I hope this series encourages people. I hope it spurs women to be the wives God calls us to be. I hope it brings clarity to our roles in marriage.

But I also hope women aren’t discouraged. I know we’re talking about this “better wife.” I also know its easy to fall short of this facade that she seems to be touting. While the Song does set the standard and explains God’s heart towards marriage, it doesn’t negate the humanity of spouses. Rather, in chapter 5 bleeding into 6, Solomon addressed how our fallen nature impacts marriage. He lets the inside, ugly parts of the wife show and gives insight on how to handle conflict.

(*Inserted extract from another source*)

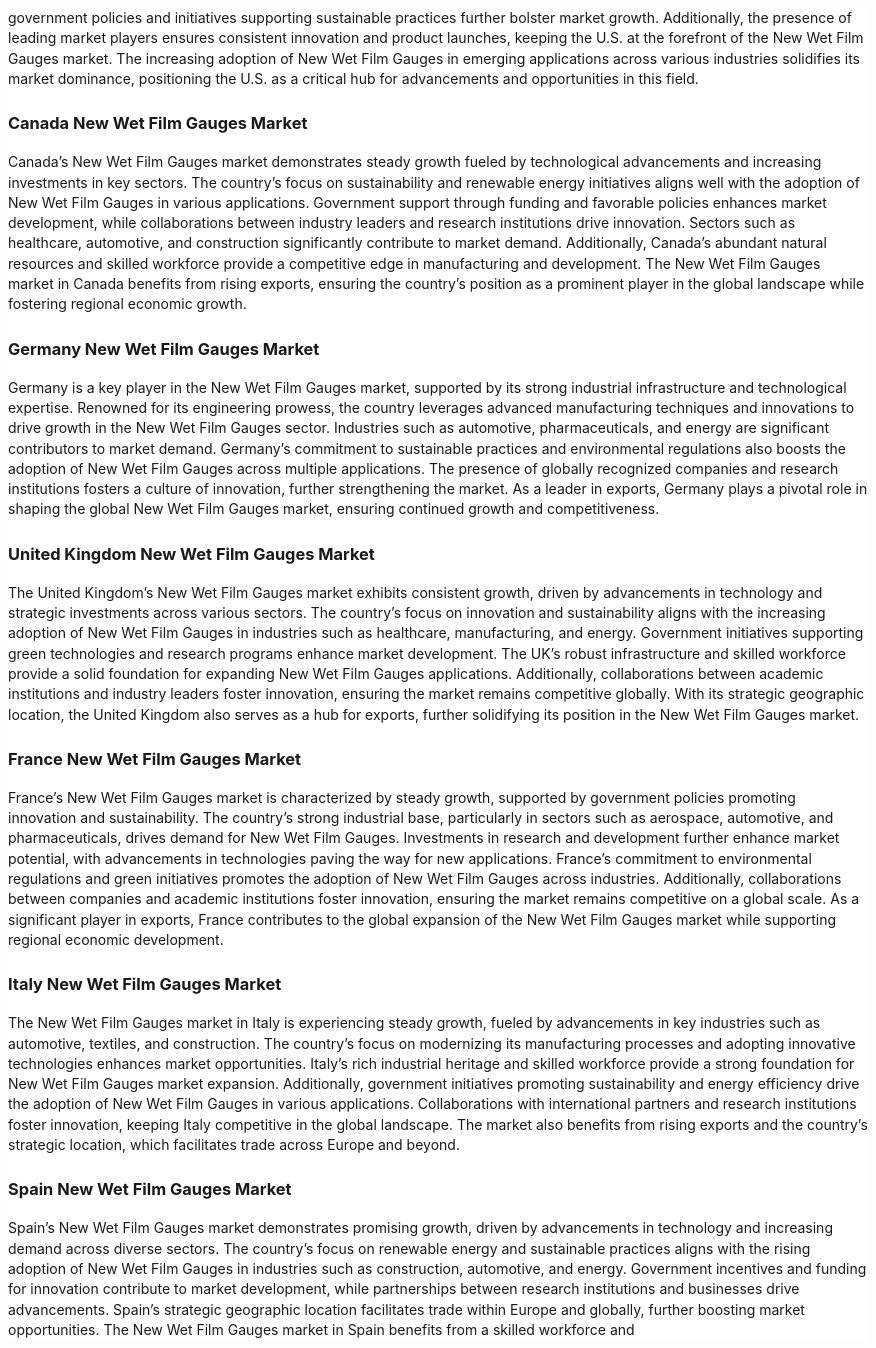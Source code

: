 government policies and initiatives supporting sustainable practices further bolster market growth. Additionally, the presence of leading market players ensures consistent innovation and product launches, keeping the U.S. at the forefront of the New Wet Film Gauges market. The increasing adoption of New Wet Film Gauges in emerging applications across various industries solidifies its market dominance, positioning the U.S. as a critical hub for advancements and opportunities in this field.</p><h3>Canada New Wet Film Gauges Market</h3><p>Canada&rsquo;s New Wet Film Gauges market demonstrates steady growth fueled by technological advancements and increasing investments in key sectors. The country&rsquo;s focus on sustainability and renewable energy initiatives aligns well with the adoption of New Wet Film Gauges in various applications. Government support through funding and favorable policies enhances market development, while collaborations between industry leaders and research institutions drive innovation. Sectors such as healthcare, automotive, and construction significantly contribute to market demand. Additionally, Canada&rsquo;s abundant natural resources and skilled workforce provide a competitive edge in manufacturing and development. The New Wet Film Gauges market in Canada benefits from rising exports, ensuring the country&rsquo;s position as a prominent player in the global landscape while fostering regional economic growth.</p><h3>Germany New Wet Film Gauges Market</h3><p>Germany is a key player in the New Wet Film Gauges market, supported by its strong industrial infrastructure and technological expertise. Renowned for its engineering prowess, the country leverages advanced manufacturing techniques and innovations to drive growth in the New Wet Film Gauges sector. Industries such as automotive, pharmaceuticals, and energy are significant contributors to market demand. Germany&rsquo;s commitment to sustainable practices and environmental regulations also boosts the adoption of New Wet Film Gauges across multiple applications. The presence of globally recognized companies and research institutions fosters a culture of innovation, further strengthening the market. As a leader in exports, Germany plays a pivotal role in shaping the global New Wet Film Gauges market, ensuring continued growth and competitiveness.</p><h3>United Kingdom New Wet Film Gauges Market</h3><p>The United Kingdom&rsquo;s New Wet Film Gauges market exhibits consistent growth, driven by advancements in technology and strategic investments across various sectors. The country&rsquo;s focus on innovation and sustainability aligns with the increasing adoption of New Wet Film Gauges in industries such as healthcare, manufacturing, and energy. Government initiatives supporting green technologies and research programs enhance market development. The UK&rsquo;s robust infrastructure and skilled workforce provide a solid foundation for expanding New Wet Film Gauges applications. Additionally, collaborations between academic institutions and industry leaders foster innovation, ensuring the market remains competitive globally. With its strategic geographic location, the United Kingdom also serves as a hub for exports, further solidifying its position in the New Wet Film Gauges market.</p><h3>France New Wet Film Gauges Market</h3><p>France&rsquo;s New Wet Film Gauges market is characterized by steady growth, supported by government policies promoting innovation and sustainability. The country&rsquo;s strong industrial base, particularly in sectors such as aerospace, automotive, and pharmaceuticals, drives demand for New Wet Film Gauges. Investments in research and development further enhance market potential, with advancements in technologies paving the way for new applications. France&rsquo;s commitment to environmental regulations and green initiatives promotes the adoption of New Wet Film Gauges across industries. Additionally, collaborations between companies and academic institutions foster innovation, ensuring the market remains competitive on a global scale. As a significant player in exports, France contributes to the global expansion of the New Wet Film Gauges market while supporting regional economic development.</p><h3>Italy New Wet Film Gauges Market</h3><p>The New Wet Film Gauges market in Italy is experiencing steady growth, fueled by advancements in key industries such as automotive, textiles, and construction. The country&rsquo;s focus on modernizing its manufacturing processes and adopting innovative technologies enhances market opportunities. Italy&rsquo;s rich industrial heritage and skilled workforce provide a strong foundation for New Wet Film Gauges market expansion. Additionally, government initiatives promoting sustainability and energy efficiency drive the adoption of New Wet Film Gauges in various applications. Collaborations with international partners and research institutions foster innovation, keeping Italy competitive in the global landscape. The market also benefits from rising exports and the country&rsquo;s strategic location, which facilitates trade across Europe and beyond.</p><h3>Spain New Wet Film Gauges Market</h3><p>Spain&rsquo;s New Wet Film Gauges market demonstrates promising growth, driven by advancements in technology and increasing demand across diverse sectors. The country&rsquo;s focus on renewable energy and sustainable practices aligns with the rising adoption of New Wet Film Gauges in industries such as construction, automotive, and energy. Government incentives and funding for innovation contribute to market development, while partnerships between research institutions and businesses drive advancements. Spain&rsquo;s strategic geographic location facilitates trade within Europe and globally, further boosting market opportunities. The New Wet Film Gauges market in Spain benefits from a skilled workforce and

So if you’re feeling you don’t measure up in your pursuit of intimacy or sexuality, take heart and keep reading. We can be better wives in and through our shortcomings.

A better wife is still a human wife.

Even after knowing the glory of marital sex, we can still avoid it. Having phenomenal husbands doesn’t mean we don’t reject them at times. Being a good wife isn’t the same as being a perfect wife.

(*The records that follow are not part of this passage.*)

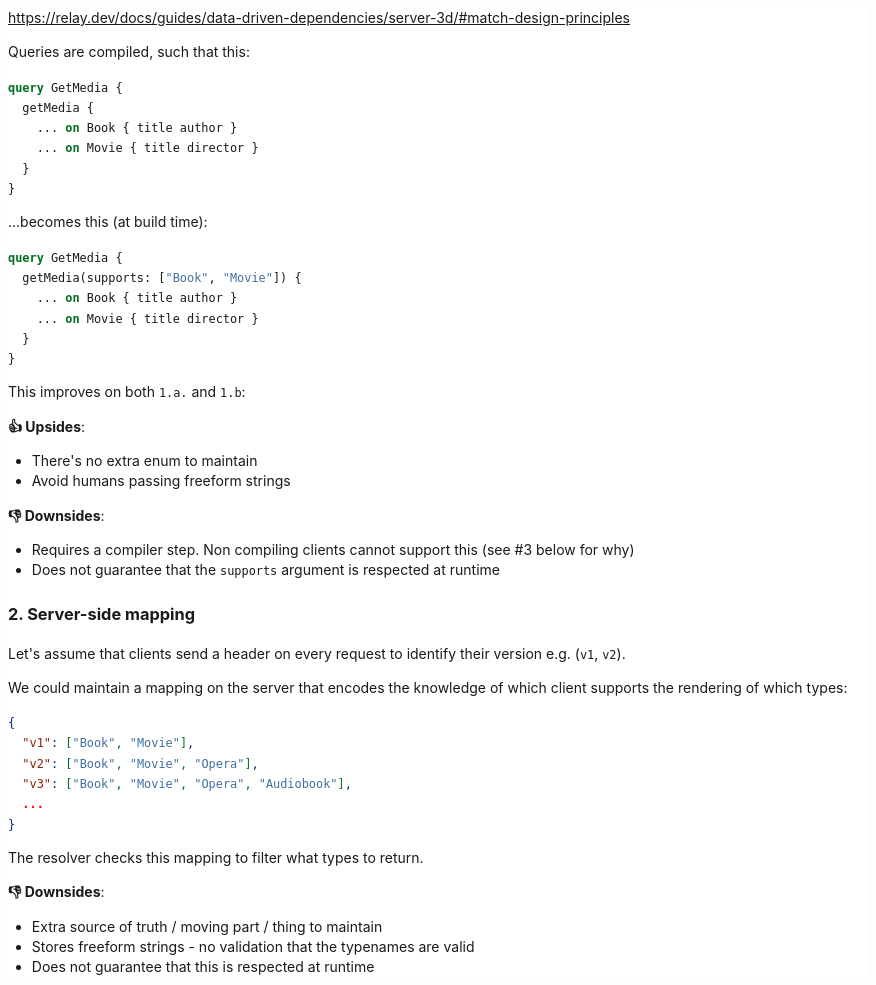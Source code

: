 https://relay.dev/docs/guides/data-driven-dependencies/server-3d/#match-design-principles

Queries are compiled, such that this:

```graphql
query GetMedia {
  getMedia {
    ... on Book { title author }
    ... on Movie { title director }
  }
}
```

...becomes this (at build time):

```graphql
query GetMedia {
  getMedia(supports: ["Book", "Movie"]) {
    ... on Book { title author }
    ... on Movie { title director }
  }
}
```

This improves on both `1.a.` and `1.b`:

**👍 Upsides**:

- There's no extra enum to maintain
- Avoid humans passing freeform strings

**👎 Downsides**:

- Requires a compiler step. Non compiling clients cannot support this (see #3
  below for why)
- Does not guarantee that the `supports` argument is respected at runtime

### 2. Server-side mapping

Let's assume that clients send a header on every request to identify their
version e.g. (`v1`, `v2`).

We could maintain a mapping on the server that encodes the knowledge of which
client supports the rendering of which types:

```json
{
  "v1": ["Book", "Movie"],
  "v2": ["Book", "Movie", "Opera"],
  "v3": ["Book", "Movie", "Opera", "Audiobook"],
  ...
}
```

The resolver checks this mapping to filter what types to return.

**👎 Downsides**:

- Extra source of truth / moving part / thing to maintain
- Stores freeform strings - no validation that the typenames are valid
- Does not guarantee that this is respected at runtime


[response position]: https://spec.graphql.org/September2025/#sec-Response-Position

Song of Solomon 5:2-3 explains this “perfect” couple’s lack of perfection. The woman in the Song says, “I slept, but my heart was awake, when I heard my lover knocking and calling: ‘open to me, my treasure, my darling, my dove, my perfect one. My head is drenched with dew, my hair with the dampness of night.’ But I responded, ‘I’ve taken off my robe. Should I get dressed again? I have washed my feet. Should I get them soiled?'” In essence, what is happening here is her husband gets home late from work, but he’s primed and ready to go. He says as he smacks her on the butt, “hey, babe, ya wanna?” She just was dealing with his unruly children all day, cleaned the whole house, cooked when she didn’t want to, and would just like to relax and unwind. So she snaps back at him, “I have a headache.” Solomon puts it more eloquently, but you get the point.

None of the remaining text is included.